Démarchage téléphonique : que va-t-il se passer avec l’arrêt de Bloctel le 11 août 2026 ?

Dans un mail ayant pour objet « Évolution du cadre légal du démarchage téléphonique au 11 août 2026 », Bloctel, le service gouvernemental contre le démarchage téléphonique, communique à ses utilisateurs sa date de sa fermeture.

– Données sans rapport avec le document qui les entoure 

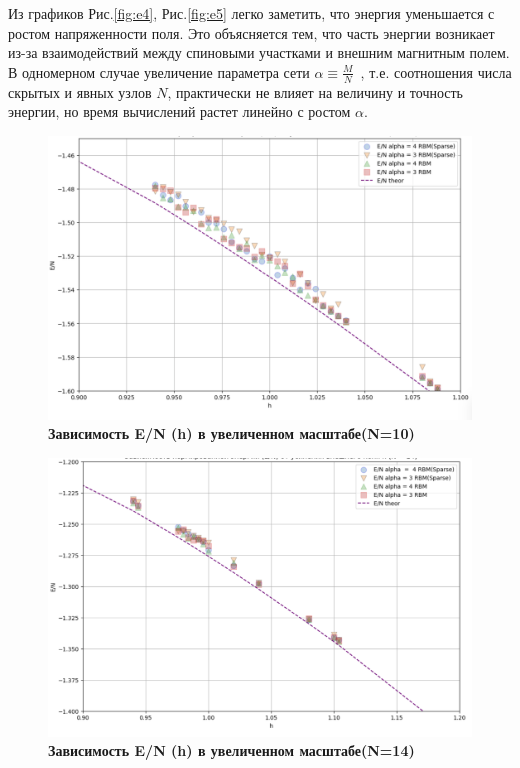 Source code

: Из графиков Рис.\ref{fig:e4}, Рис.\ref{fig:e5} легко заметить, что энергия уменьшается с ростом напряженности поля. Это объясняется тем, что часть энергии возникает из-за взаимодействий между спиновыми участками и внешним магнитным полем. В одномерном случае увеличение параметра сети \(\alpha \equiv \frac{M}{N}\)\ , т.е. соотношения числа скрытых и явных узлов \(N\), практически не влияет на величину и точность энергии, но время вычислений растет линейно с ростом \(\alpha\).


\begin{figure}[H]
    \centering
    \includegraphics[width=0.8\linewidth]{Course_work/Images/E-N-10-z.png}
    \caption{\textbf{Зависимость E/N (h) в увеличенном масштабе(N=10)}}
    \label{fig:e2}
\end{figure}

\begin{figure}[H]
    \centering
    \includegraphics[width=0.8\linewidth]{Course_work/Images/E-N-14-z.png}
    \caption{\textbf{Зависимость E/N (h) в увеличенном масштабе(N=14)}}
    \label{fig:e3}
\end{figure}

%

Voilà ce qu'il faut savoir pour ne plus être embêtés par les démarcheur…
Résumé
Fin de Bloctel prévue
Le service Bloctel, qui permet aux particuliers de s’inscrire gratuitement sur une liste d’opposition au démarchage téléphonique, cessera définitivement ses activités le 11 août 2026.
Ce dispositif, mis en place en 2016, avait pour objectif de réduire les appels indésirables en bloquant les numéros des entreprises ne respectant pas la réglementation.
Les utilisateurs actuels de Bloctel ne pourront donc plus se protéger via cette plateforme à partir de cette date.
Bloctel était géré par l’ARCEP (Autorité de régulation des communications électroniques, des postes et de la distribution de la presse), un organisme public indépendant en France.
Remplacement par le RGPD
À partir du 11 août 2026, le consentement explicite des consommateurs deviendra la seule base légale pour les entreprises souhaitant les contacter par téléphone.
Le Règlement général sur la protection des données (RGPD), en vigueur depuis 2018, impose déjà cette règle en Europe.
Contrairement à Bloctel, qui bloquait les appels de manière passive, le RGPD place la responsabilité sur les entreprises : elles devront prouver avoir obtenu un accord clair et préalable des consommateurs avant de les démarcher.
Les entreprises qui ne respecteront pas cette obligation s’exposeront à des sanctions pouvant aller jusqu’à 4 % de leur chiffre d’affaires mondial ou 20 millions d’euros, selon le montant le plus élevé.
Conséquences pour les usagers
Les particuliers ne pourront plus s’inscrire sur Bloctel pour bloquer les appels, mais ils conserveront leurs droits existants via le RGPD.
Ils pourront toujours signaler les appels indésirables ou les entreprises ne respectant pas les règles auprès de la CNIL (Commission nationale de l’informatique et des libertés), l’autorité française chargée de faire appliquer le RGPD.
En cas de démarchage non sollicité, les consommateurs pourront demander à l’entreprise de cesser les sollicitations et, si nécessaire, engager des poursuites.
Cependant, cette transition pourrait entraîner une augmentation temporaire des appels indésirables, le temps que les entreprises s’adaptent aux nouvelles règles.
Rôle des opérateurs télécoms
Les opérateurs de téléphonie mobile et fixe en France, comme Orange, SFR, Bouygues Telecom ou Free, ne joueront plus un rôle actif dans le blocage des appels après la fin de Bloctel.
Leur intervention se limitera à informer leurs clients sur les alternatives disponibles, notamment l’utilisation des fonctionnalités de blocage intégrées aux smartphones ou les applications tierces.
Certains opérateurs pourraient proposer des services payants pour filtrer les appels suspects, mais cela ne sera pas obligatoire.
Les utilisateurs devront donc se tourner vers des solutions individuelles pour se protéger.
Sanctions et contrôles renforcés
La fin de Bloctel s’accompagne d’un renforcement des contrôles par la CNIL et l’ARCEP pour vérifier le respect du RGPD par les entreprises.
En 2025, la CNIL a déjà infligé une amende de 250 000 euros à une société pour démarchage téléphonique illégal.
Les sanctions pourront désormais être plus fréquentes et plus lourdes, notamment grâce à une meilleure coordination entre les autorités.
Les entreprises seront tenues de tenir un registre des consentements obtenus, sous peine de sanctions.
Cette mesure vise à dissuader les pratiques abusives et à protéger davantage les consommateurs.